Here is the graph on $xy-plane$: https://gifyu.com/image/ecLk
Here is the given: Let $S$ be the solid in the first octant that is bounded by the $xy$-plane, $xz$-plane, $2y=x$ and $z=4−x^2−4y^2$
When the solid $S$ is projected on the $xy$-plane. What to do to label the boundary curves and the points of intersection? When graphed, it has been split by $2y=x$ line, do I split it into 2 regions then get the integration formula of both and add?
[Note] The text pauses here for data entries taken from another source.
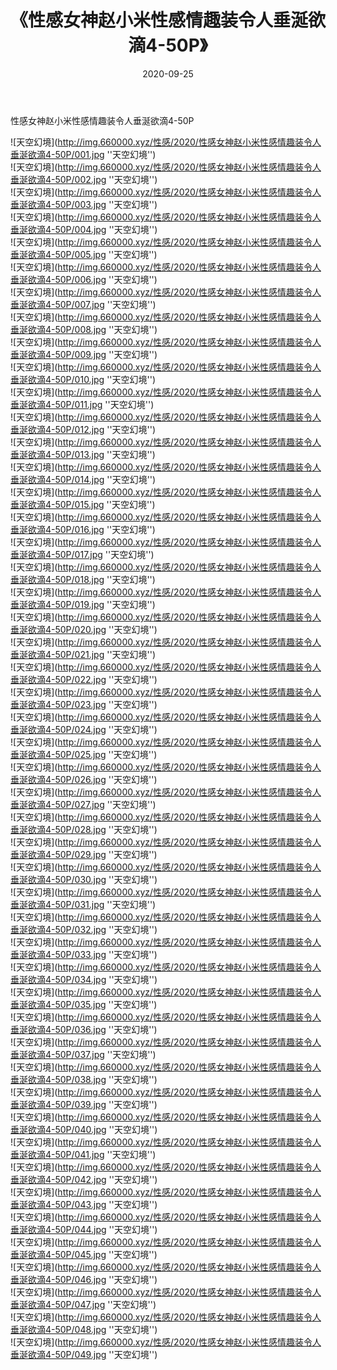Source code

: ﻿---
layout: post
title:  《性感女神赵小米性感情趣装令人垂涎欲滴4-50P》
date:   2020-09-25
img: http://img.660000.xyz/性感/2020/性感女神赵小米性感情趣装令人垂涎欲滴4-50P/000.jpg
categories: [美女, 性感, 泳衣]
---

性感女神赵小米性感情趣装令人垂涎欲滴4-50P



![天空幻境](http://img.660000.xyz/性感/2020/性感女神赵小米性感情趣装令人垂涎欲滴4-50P/001.jpg ''天空幻境'') <br>
![天空幻境](http://img.660000.xyz/性感/2020/性感女神赵小米性感情趣装令人垂涎欲滴4-50P/002.jpg ''天空幻境'') <br>
![天空幻境](http://img.660000.xyz/性感/2020/性感女神赵小米性感情趣装令人垂涎欲滴4-50P/003.jpg ''天空幻境'') <br>
![天空幻境](http://img.660000.xyz/性感/2020/性感女神赵小米性感情趣装令人垂涎欲滴4-50P/004.jpg ''天空幻境'') <br>
![天空幻境](http://img.660000.xyz/性感/2020/性感女神赵小米性感情趣装令人垂涎欲滴4-50P/005.jpg ''天空幻境'') <br>
![天空幻境](http://img.660000.xyz/性感/2020/性感女神赵小米性感情趣装令人垂涎欲滴4-50P/006.jpg ''天空幻境'') <br>
![天空幻境](http://img.660000.xyz/性感/2020/性感女神赵小米性感情趣装令人垂涎欲滴4-50P/007.jpg ''天空幻境'') <br>
![天空幻境](http://img.660000.xyz/性感/2020/性感女神赵小米性感情趣装令人垂涎欲滴4-50P/008.jpg ''天空幻境'') <br>
![天空幻境](http://img.660000.xyz/性感/2020/性感女神赵小米性感情趣装令人垂涎欲滴4-50P/009.jpg ''天空幻境'') <br>
![天空幻境](http://img.660000.xyz/性感/2020/性感女神赵小米性感情趣装令人垂涎欲滴4-50P/010.jpg ''天空幻境'') <br>
![天空幻境](http://img.660000.xyz/性感/2020/性感女神赵小米性感情趣装令人垂涎欲滴4-50P/011.jpg ''天空幻境'') <br>
![天空幻境](http://img.660000.xyz/性感/2020/性感女神赵小米性感情趣装令人垂涎欲滴4-50P/012.jpg ''天空幻境'') <br>
![天空幻境](http://img.660000.xyz/性感/2020/性感女神赵小米性感情趣装令人垂涎欲滴4-50P/013.jpg ''天空幻境'') <br>
![天空幻境](http://img.660000.xyz/性感/2020/性感女神赵小米性感情趣装令人垂涎欲滴4-50P/014.jpg ''天空幻境'') <br>
![天空幻境](http://img.660000.xyz/性感/2020/性感女神赵小米性感情趣装令人垂涎欲滴4-50P/015.jpg ''天空幻境'') <br>
![天空幻境](http://img.660000.xyz/性感/2020/性感女神赵小米性感情趣装令人垂涎欲滴4-50P/016.jpg ''天空幻境'') <br>
![天空幻境](http://img.660000.xyz/性感/2020/性感女神赵小米性感情趣装令人垂涎欲滴4-50P/017.jpg ''天空幻境'') <br>
![天空幻境](http://img.660000.xyz/性感/2020/性感女神赵小米性感情趣装令人垂涎欲滴4-50P/018.jpg ''天空幻境'') <br>
![天空幻境](http://img.660000.xyz/性感/2020/性感女神赵小米性感情趣装令人垂涎欲滴4-50P/019.jpg ''天空幻境'') <br>
![天空幻境](http://img.660000.xyz/性感/2020/性感女神赵小米性感情趣装令人垂涎欲滴4-50P/020.jpg ''天空幻境'') <br>
![天空幻境](http://img.660000.xyz/性感/2020/性感女神赵小米性感情趣装令人垂涎欲滴4-50P/021.jpg ''天空幻境'') <br>
![天空幻境](http://img.660000.xyz/性感/2020/性感女神赵小米性感情趣装令人垂涎欲滴4-50P/022.jpg ''天空幻境'') <br>
![天空幻境](http://img.660000.xyz/性感/2020/性感女神赵小米性感情趣装令人垂涎欲滴4-50P/023.jpg ''天空幻境'') <br>
![天空幻境](http://img.660000.xyz/性感/2020/性感女神赵小米性感情趣装令人垂涎欲滴4-50P/024.jpg ''天空幻境'') <br>
![天空幻境](http://img.660000.xyz/性感/2020/性感女神赵小米性感情趣装令人垂涎欲滴4-50P/025.jpg ''天空幻境'') <br>
![天空幻境](http://img.660000.xyz/性感/2020/性感女神赵小米性感情趣装令人垂涎欲滴4-50P/026.jpg ''天空幻境'') <br>
![天空幻境](http://img.660000.xyz/性感/2020/性感女神赵小米性感情趣装令人垂涎欲滴4-50P/027.jpg ''天空幻境'') <br>
![天空幻境](http://img.660000.xyz/性感/2020/性感女神赵小米性感情趣装令人垂涎欲滴4-50P/028.jpg ''天空幻境'') <br>
![天空幻境](http://img.660000.xyz/性感/2020/性感女神赵小米性感情趣装令人垂涎欲滴4-50P/029.jpg ''天空幻境'') <br>
![天空幻境](http://img.660000.xyz/性感/2020/性感女神赵小米性感情趣装令人垂涎欲滴4-50P/030.jpg ''天空幻境'') <br>
![天空幻境](http://img.660000.xyz/性感/2020/性感女神赵小米性感情趣装令人垂涎欲滴4-50P/031.jpg ''天空幻境'') <br>
![天空幻境](http://img.660000.xyz/性感/2020/性感女神赵小米性感情趣装令人垂涎欲滴4-50P/032.jpg ''天空幻境'') <br>
![天空幻境](http://img.660000.xyz/性感/2020/性感女神赵小米性感情趣装令人垂涎欲滴4-50P/033.jpg ''天空幻境'') <br>
![天空幻境](http://img.660000.xyz/性感/2020/性感女神赵小米性感情趣装令人垂涎欲滴4-50P/034.jpg ''天空幻境'') <br>
![天空幻境](http://img.660000.xyz/性感/2020/性感女神赵小米性感情趣装令人垂涎欲滴4-50P/035.jpg ''天空幻境'') <br>
![天空幻境](http://img.660000.xyz/性感/2020/性感女神赵小米性感情趣装令人垂涎欲滴4-50P/036.jpg ''天空幻境'') <br>
![天空幻境](http://img.660000.xyz/性感/2020/性感女神赵小米性感情趣装令人垂涎欲滴4-50P/037.jpg ''天空幻境'') <br>
![天空幻境](http://img.660000.xyz/性感/2020/性感女神赵小米性感情趣装令人垂涎欲滴4-50P/038.jpg ''天空幻境'') <br>
![天空幻境](http://img.660000.xyz/性感/2020/性感女神赵小米性感情趣装令人垂涎欲滴4-50P/039.jpg ''天空幻境'') <br>
![天空幻境](http://img.660000.xyz/性感/2020/性感女神赵小米性感情趣装令人垂涎欲滴4-50P/040.jpg ''天空幻境'') <br>
![天空幻境](http://img.660000.xyz/性感/2020/性感女神赵小米性感情趣装令人垂涎欲滴4-50P/041.jpg ''天空幻境'') <br>
![天空幻境](http://img.660000.xyz/性感/2020/性感女神赵小米性感情趣装令人垂涎欲滴4-50P/042.jpg ''天空幻境'') <br>
![天空幻境](http://img.660000.xyz/性感/2020/性感女神赵小米性感情趣装令人垂涎欲滴4-50P/043.jpg ''天空幻境'') <br>
![天空幻境](http://img.660000.xyz/性感/2020/性感女神赵小米性感情趣装令人垂涎欲滴4-50P/044.jpg ''天空幻境'') <br>
![天空幻境](http://img.660000.xyz/性感/2020/性感女神赵小米性感情趣装令人垂涎欲滴4-50P/045.jpg ''天空幻境'') <br>
![天空幻境](http://img.660000.xyz/性感/2020/性感女神赵小米性感情趣装令人垂涎欲滴4-50P/046.jpg ''天空幻境'') <br>
![天空幻境](http://img.660000.xyz/性感/2020/性感女神赵小米性感情趣装令人垂涎欲滴4-50P/047.jpg ''天空幻境'') <br>
![天空幻境](http://img.660000.xyz/性感/2020/性感女神赵小米性感情趣装令人垂涎欲滴4-50P/048.jpg ''天空幻境'') <br>
![天空幻境](http://img.660000.xyz/性感/2020/性感女神赵小米性感情趣装令人垂涎欲滴4-50P/049.jpg ''天空幻境'') <br>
How will I know if it is Type 1 or 2 if not specified?
I think if someone can help with these questions, I can go on answering the actual problems 'cause the beginning part where I am really stuck.
I need to set up an iterated double integral in rectangular coordinates that is equal to the volume of the solid $S$. So, to set them up I need the boundary curves and intersec pts. and to know if it is a Type 1 region (vertical strip) or Type 2 (Horizontal Strip) though I do not know how to get/determine them. Any help or clue is much appreciated.
Using $2y=x$ and/or the $x$ and $y$ intercepts of the ellipse, distinguish between the $x$ and $y$-axes. Remember, the $2y=x$ plane bounds the region of interest, not cut across it. The $xz$-plane contains the $x$-axis, so that is another boundary; the $y$-axis is not. This region in the first octant is also bounded by the given paraboloid.
You can integrate $dydx$ if every line perpendicular to the $x$-axis goes from $y=f(x)$ to $y=g(x)$; $dxdy$ is possible when every line parallel to the $x$-axis goes from $x=f^{-1}(y)$ to $x=g^{-1}(y)$. Only one of these does not require splitting up the region of integration.